She cleared her throat as an uncomfortable silence built up on the other end of the phone. Maybe they were both wrong, she thought, seeing the way Jane’s face had lit up when she gave her instructions. Her brown freckles spreading from her nose to the rest of her face, as she became even more animated and gestured with her hands. Brandi nodded slowly, envisioning him the way he had been after their last meeting, surrounded by friends. Maybe baseball held a similar fascination for Roger, she thought suddenly measuring herself and feeling as though she was lacking.

“No, he’s different.” She leaned closer to the counter, suddenly feeling very small, as her words escaped into the air.

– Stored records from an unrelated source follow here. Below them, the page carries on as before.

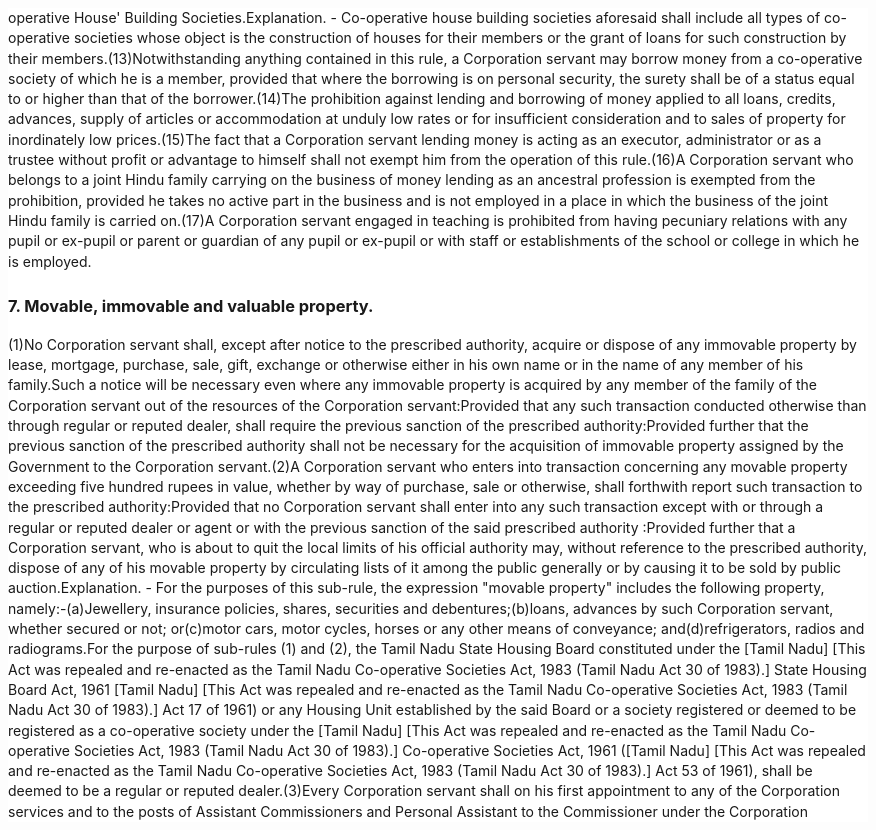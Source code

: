 operative House' Building Societies.Explanation. - Co-operative house building
societies aforesaid shall include all types of co-operative societies whose
object is the construction of houses for their members or the grant of loans
for such construction by their members.(13)Notwithstanding anything contained
in this rule, a Corporation servant may borrow money from a co-operative
society of which he is a member, provided that where the borrowing is on
personal security, the surety shall be of a status equal to or higher than
that of the borrower.(14)The prohibition against lending and borrowing of
money applied to all loans, credits, advances, supply of articles or
accommodation at unduly low rates or for insufficient consideration and to
sales of property for inordinately low prices.(15)The fact that a Corporation
servant lending money is acting as an executor, administrator or as a trustee
without profit or advantage to himself shall not exempt him from the operation
of this rule.(16)A Corporation servant who belongs to a joint Hindu family
carrying on the business of money lending as an ancestral profession is
exempted from the prohibition, provided he takes no active part in the
business and is not employed in a place in which the business of the joint
Hindu family is carried on.(17)A Corporation servant engaged in teaching is
prohibited from having pecuniary relations with any pupil or ex-pupil or
parent or guardian of any pupil or ex-pupil or with staff or establishments of
the school or college in which he is employed.

### 7. Movable, immovable and valuable property.

(1)No Corporation servant shall, except after notice to the prescribed
authority, acquire or dispose of any immovable property by lease, mortgage,
purchase, sale, gift, exchange or otherwise either in his own name or in the
name of any member of his family.Such a notice will be necessary even where
any immovable property is acquired by any member of the family of the
Corporation servant out of the resources of the Corporation servant:Provided
that any such transaction conducted otherwise than through regular or reputed
dealer, shall require the previous sanction of the prescribed
authority:Provided further that the previous sanction of the prescribed
authority shall not be necessary for the acquisition of immovable property
assigned by the Government to the Corporation servant.(2)A Corporation servant
who enters into transaction concerning any movable property exceeding five
hundred rupees in value, whether by way of purchase, sale or otherwise, shall
forthwith report such transaction to the prescribed authority:Provided that no
Corporation servant shall enter into any such transaction except with or
through a regular or reputed dealer or agent or with the previous sanction of
the said prescribed authority :Provided further that a Corporation servant,
who is about to quit the local limits of his official authority may, without
reference to the prescribed authority, dispose of any of his movable property
by circulating lists of it among the public generally or by causing it to be
sold by public auction.Explanation. - For the purposes of this sub-rule, the
expression "movable property" includes the following property,
namely:-(a)Jewellery, insurance policies, shares, securities and
debentures;(b)loans, advances by such Corporation servant, whether secured or
not; or(c)motor cars, motor cycles, horses or any other means of conveyance;
and(d)refrigerators, radios and radiograms.For the purpose of sub-rules (1)
and (2), the Tamil Nadu State Housing Board constituted under the [Tamil Nadu]
[This Act was repealed and re-enacted as the Tamil Nadu Co-operative Societies
Act, 1983 (Tamil Nadu Act 30 of 1983).] State Housing Board Act, 1961 [Tamil
Nadu] [This Act was repealed and re-enacted as the Tamil Nadu Co-operative
Societies Act, 1983 (Tamil Nadu Act 30 of 1983).] Act 17 of 1961) or any
Housing Unit established by the said Board or a society registered or deemed
to be registered as a co-operative society under the [Tamil Nadu] [This Act
was repealed and re-enacted as the Tamil Nadu Co-operative Societies Act, 1983
(Tamil Nadu Act 30 of 1983).] Co-operative Societies Act, 1961 ([Tamil Nadu]
[This Act was repealed and re-enacted as the Tamil Nadu Co-operative Societies
Act, 1983 (Tamil Nadu Act 30 of 1983).] Act 53 of 1961), shall be deemed to be
a regular or reputed dealer.(3)Every Corporation servant shall on his first
appointment to any of the Corporation services and to the posts of Assistant
Commissioners and Personal Assistant to the Commissioner under the Corporation
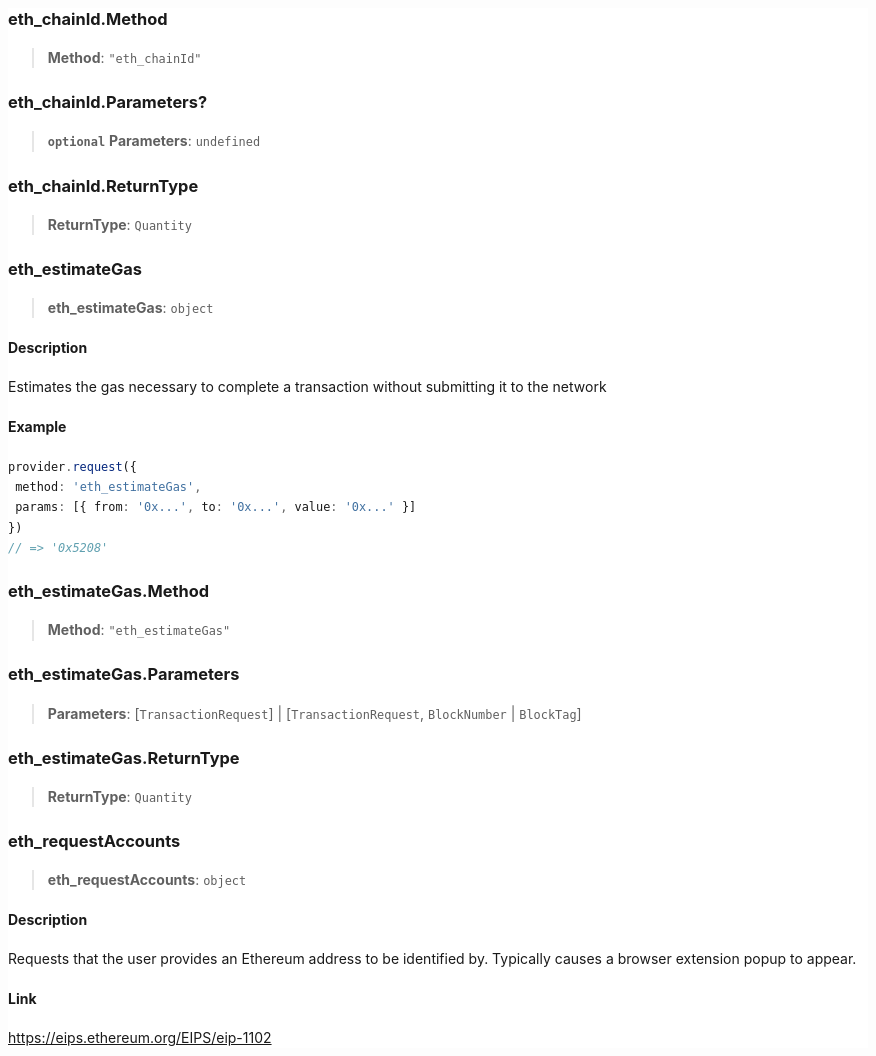 ### eth\_chainId.Method

> **Method**: `"eth_chainId"`

### eth\_chainId.Parameters?

> **`optional`** **Parameters**: `undefined`

### eth\_chainId.ReturnType

> **ReturnType**: `Quantity`

### eth\_estimateGas

> **eth\_estimateGas**: `object`

#### Description

Estimates the gas necessary to complete a transaction without submitting it to the network

#### Example

```ts
provider.request({
 method: 'eth_estimateGas',
 params: [{ from: '0x...', to: '0x...', value: '0x...' }]
})
// => '0x5208'
```

### eth\_estimateGas.Method

> **Method**: `"eth_estimateGas"`

### eth\_estimateGas.Parameters

> **Parameters**: [`TransactionRequest`] \| [`TransactionRequest`, `BlockNumber` \| `BlockTag`]

### eth\_estimateGas.ReturnType

> **ReturnType**: `Quantity`

### eth\_requestAccounts

> **eth\_requestAccounts**: `object`

#### Description

Requests that the user provides an Ethereum address to be identified by. Typically causes a browser extension popup to appear.

#### Link

https://eips.ethereum.org/EIPS/eip-1102
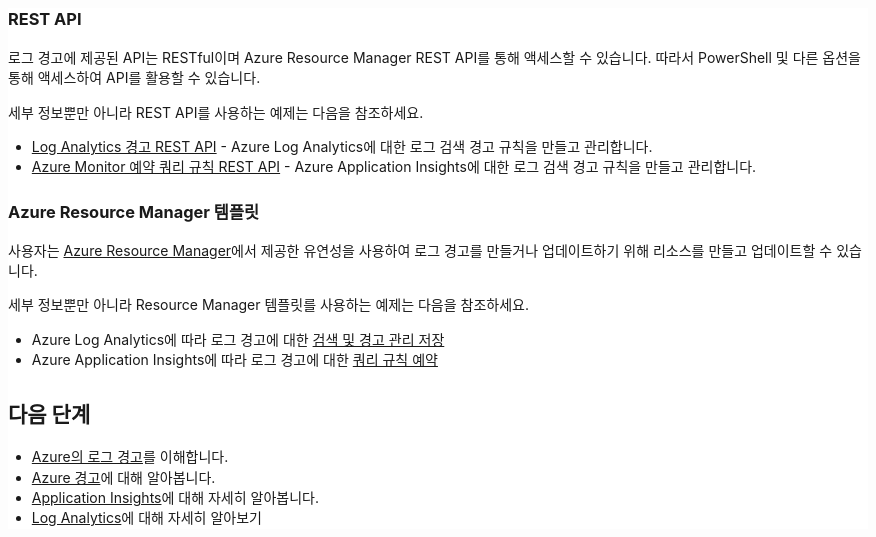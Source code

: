 ### <a name="rest-apis"></a>REST API
로그 경고에 제공된 API는 RESTful이며 Azure Resource Manager REST API를 통해 액세스할 수 있습니다. 따라서 PowerShell 및 다른 옵션을 통해 액세스하여 API를 활용할 수 있습니다.

세부 정보뿐만 아니라 REST API를 사용하는 예제는 다음을 참조하세요.
- [Log Analytics 경고 REST API](../log-analytics/log-analytics-api-alerts.md) - Azure Log Analytics에 대한 로그 검색 경고 규칙을 만들고 관리합니다.
- [Azure Monitor 예약 쿼리 규칙 REST API](https://docs.microsoft.com/en-us/rest/api/monitorr/scheduledqueryrules/) - Azure Application Insights에 대한 로그 검색 경고 규칙을 만들고 관리합니다.

### <a name="azure-resource-manager-template"></a>Azure Resource Manager 템플릿
사용자는 [Azure Resource Manager](../azure-resource-manager/resource-group-overview.md)에서 제공한 유연성을 사용하여 로그 경고를 만들거나 업데이트하기 위해 리소스를 만들고 업데이트할 수 있습니다.

세부 정보뿐만 아니라 Resource Manager 템플릿를 사용하는 예제는 다음을 참조하세요.
- Azure Log Analytics에 따라 로그 경고에 대한 [검색 및 경고 관리 저장](monitor-alerts-unified-log-template.md#managing-log-alert-on-log-analytics)
- Azure Application Insights에 따라 로그 경고에 대한 [쿼리 규칙 예약](monitor-alerts-unified-log-template.md#managing-log-alert-on-application-insights)
 

## <a name="next-steps"></a>다음 단계
* [Azure의 로그 경고](monitor-alerts-unified-log-webhook.md)를 이해합니다.
* [Azure 경고](monitoring-overview-unified-alerts.md)에 대해 알아봅니다.
* [Application Insights](../application-insights/app-insights-analytics.md)에 대해 자세히 알아봅니다.
* [Log Analytics](../log-analytics/log-analytics-overview.md)에 대해 자세히 알아보기    
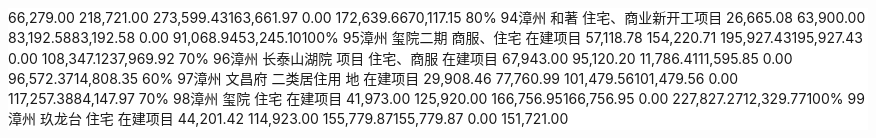 66,279.00
218,721.00
273,599.43163,661.97
0.00
172,639.6670,117.15
80%
94漳州
和著
住宅、商业新开工项目
26,665.08
63,900.00
83,192.5883,192.58
0.00
91,068.9453,245.10100%
95漳州
玺院二期
商服、住宅
在建项目
57,118.78
154,220.71
195,927.43195,927.43
0.00
108,347.1237,969.92
70%
96漳州
长泰山湖院
项目
住宅、商服
在建项目
67,943.00
95,120.20
11,786.4111,595.85
0.00
96,572.3714,808.35
60%
97漳州
文昌府
二类居住用
地
在建项目
29,908.46
77,760.99
101,479.56101,479.56
0.00
117,257.3884,147.97
70%
98漳州
玺院
住宅
在建项目
41,973.00
125,920.00
166,756.95166,756.95
0.00
227,827.2712,329.77100%
99漳州
玖龙台
住宅
在建项目
44,201.42
114,923.00
155,779.87155,779.87
0.00
151,721.00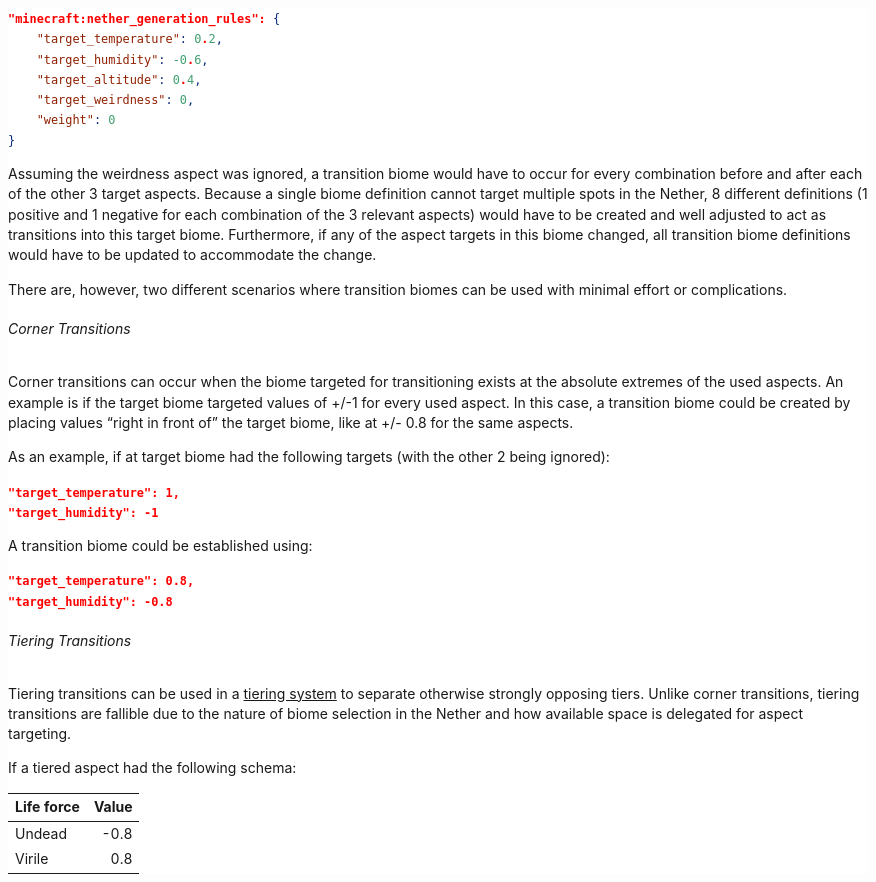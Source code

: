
 ```json
"minecraft:nether_generation_rules": {
	"target_temperature": 0.2,
	"target_humidity": -0.6,
	"target_altitude": 0.4,
	"target_weirdness": 0,
	"weight": 0
}
```

Assuming the weirdness aspect was ignored, a transition biome would have to occur for every combination before and after each of the other 3 target aspects. Because a single biome definition cannot target multiple spots in the Nether, 8 different definitions (1 positive and 1 negative for each combination of the 3 relevant aspects) would have to be created and well adjusted to act as transitions into this target biome. Furthermore, if any of the aspect targets in this biome changed, all transition biome definitions would have to be updated to accommodate the change.

There are, however, two different scenarios where transition biomes can be used with minimal effort or complications.

###### Corner Transitions

Corner transitions can occur when the biome targeted for transitioning exists at the absolute extremes of the used aspects. An example is if the target biome targeted values of +/-1 for every used aspect. In this case, a transition biome could be created by placing values “right in front of” the target biome, like at +/- 0.8 for the same aspects.

As an example, if at target biome had the following targets (with the other 2 being ignored):

<CodeHeader></CodeHeader>

```json
"target_temperature": 1,
"target_humidity": -1
```

A transition biome could be established using:

<CodeHeader></CodeHeader>

```json
"target_temperature": 0.8,
"target_humidity": -0.8
```

###### Tiering Transitions

Tiering transitions can be used in a [tiering system](#tiering) to separate otherwise strongly opposing tiers. Unlike corner transitions, tiering transitions are fallible due to the nature of biome selection in the Nether and how available space is delegated for aspect targeting.

If a tiered aspect had the following schema:

| Life force | Value |
| :--------- | ----: |
| Undead     |  -0.8 |
| Virile     |   0.8 |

“What do you mean?” Teresa asked, sensing a rift between them. Her voice elevating to an even higher pitch as Brandi passed a hand over her stomach and wiped away the cloudy liquid that was running down the side of her bandage. Cradling the phone between her head and neck, she moved towards the paper towels and ripped out a few, then she moved towards the sick and washed her hands, trying to remember what her mother had said about the salve – a purplish ointment – she had given her that morning, which she had said would prevent scarring.

“Our lives should revolve around books and boys and parties,” Teresa said, baring down on her. Brandi shifted her position by the sink, thinking that her friend had somehow misspoken. Forgetting all the talk of books and grades and external expectations, as she pulled out a chair and took a seat.
“Don’t you agree?”

Obediently, Brandi nodded, giving herself over to her friend’s words as if nothing else mattered. Not even her own resignation. In their short time together, Teresa routinely reminded her about the fact that they had been born twenty nine days apart. Teresa of course leading not just by weight and height but also by hours and days. “Yeah, I guess so,” she said, turning to eye the clock. Trying to piece together the length of their conversation, because she would need to apply more salve and then change the dressing.

“Ok,” Teresa huffed. “Try not to sound too enthusiastic. It’s not my fault nobody’s ever met his parents or seen his siblings.” Forgetting for a second that she was on the phone, Brandi nodded and then said, “Sure.” Wondering what had implored her to call or even to start this discussion.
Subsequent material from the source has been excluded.